Expanding the definition of the imaginary part, this says

(x - x∗) / 2i = 1

where x∗ denotes the complement. If you replace i with -i, the graph will be precisely the complement of the original graph.

Nope. Take any true mathematical sentence and (consistently) replace i with -i and it remains true; that is not the case for 1 and -1. Im(x) = 1 is meaningless; it would have to be Im(x) = ±1. (In fact you'll only ever see complex numbers in the form of a±bi, never a+bi alone.)

It's why you can't say e.g. -i < i; the signs on purely imaginary numbers are not an ordering.

f(x) = |x + i|

Non-symmetric real-valued function on C.

And indistinguishable from f(x) = |x - i|

The choice of one as +i and the other as -i is arbitrary, which is not true with 1 and -1.

Seems pretty true with 1 and -1. Map R with f(x) = -x and f(x) = |x - 1| for x in your new mapping is indistinguishable from f(x) = |x + 1| in R.

In any case I’d say this is arbitrary like using + for addition and - for subtraction. It seems like you’re just talking about the symbols themselves. I’m not sure how you get to half plane from there.

1 and -1 are distinguishable: one of them equals its square, the other does not.

Sure, but I'm not sure I'm understanding the argument. I don't understand how a function like f(z) = e^z has to be symmetric about the real number line or how i and -i aren't distinguishable with something like Im(z) > 0. Is there a proof somewhere I can read?

It falls out of complex numbers satisfying the conditions of a field though I don't know of a specific "proof" of that (you generally don't "prove" definitions). You could equally say "i is indistinguishable from 1/i" or "i's additive inverse is its multiplicative inverse"; in either case it's an arbitrary choice which of the conjugates is positive and which is negative. The key being that you cannot say "i > -i" because of that.

Ah, gotcha. I think I wasn’t understanding exactly what was being said. Thanks for the explanation.

I interpreted your words as "the complex plane has topology of a plane where conjugates are glued together".

Ah, sorry, no; it is a half plane in the sense that which way is "up" is completely arbitrary

They are conjugate elements (both roots of the minimal polynomial of C as an extension of R), so they satisfy all the same algebraic properties over R, but they are certainly distinguishable as elements of C.

For example "i" satisfies the polynomial "x-i=0" and "-i" doesn't. It's just that you can't find any such polynomial with real coefficients that differentiates them.

Of course there are lots of non-algebraic ways to distinguish them too. Or did you mean something stronger?

I meant that the distinction between i and -i is entirely arbitrary, because it is

That's not a mathematically meaningful statement. I'm just trying to understand what you mean in more detail.

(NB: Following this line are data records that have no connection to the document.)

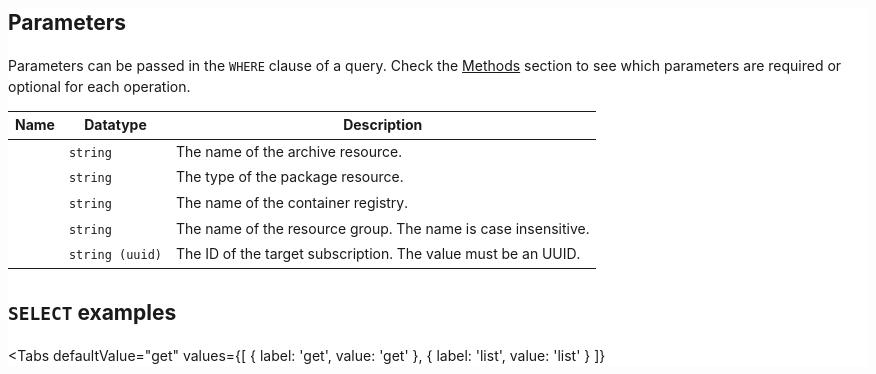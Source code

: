 </tr>
</tbody>
</table>

## Parameters

Parameters can be passed in the `WHERE` clause of a query. Check the [Methods](#methods) section to see which parameters are required or optional for each operation.

<table>
<thead>
    <tr>
    <th>Name</th>
    <th>Datatype</th>
    <th>Description</th>
    </tr>
</thead>
<tbody>
<tr id="parameter-archiveName">
    <td><CopyableCode code="archiveName" /></td>
    <td><code>string</code></td>
    <td>The name of the archive resource.</td>
</tr>
<tr id="parameter-packageType">
    <td><CopyableCode code="packageType" /></td>
    <td><code>string</code></td>
    <td>The type of the package resource.</td>
</tr>
<tr id="parameter-registryName">
    <td><CopyableCode code="registryName" /></td>
    <td><code>string</code></td>
    <td>The name of the container registry.</td>
</tr>
<tr id="parameter-resourceGroupName">
    <td><CopyableCode code="resourceGroupName" /></td>
    <td><code>string</code></td>
    <td>The name of the resource group. The name is case insensitive.</td>
</tr>
<tr id="parameter-subscriptionId">
    <td><CopyableCode code="subscriptionId" /></td>
    <td><code>string (uuid)</code></td>
    <td>The ID of the target subscription. The value must be an UUID.</td>
</tr>
</tbody>
</table>

## `SELECT` examples

<Tabs
    defaultValue="get"
    values={[
        { label: 'get', value: 'get' },
        { label: 'list', value: 'list' }
    ]}
>
<TabItem value="get">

Any true mathematical sentence containing i is still true if you (consistently) replace i with -i. It's why complex numbers are always in the form of a±bi, because there isn't anything that distinguishes a+bi from a-bi other than the conventional sign.

Okay, thanks, I see where you're coming from. That's elementary equivalence, which has some caveats. The truth of sentences that only refer to complex numbers and elementary operations on them is preserved by mapping i to -i. But it's not true if you start involving other structures.

Complex numbers are generally only in that form when obtained as roots of a polynomial. There are lots of applications where different signs have different interpretations. You can say it's a convention, which is true, but that's not quite the same as saying the two signs are the same thing.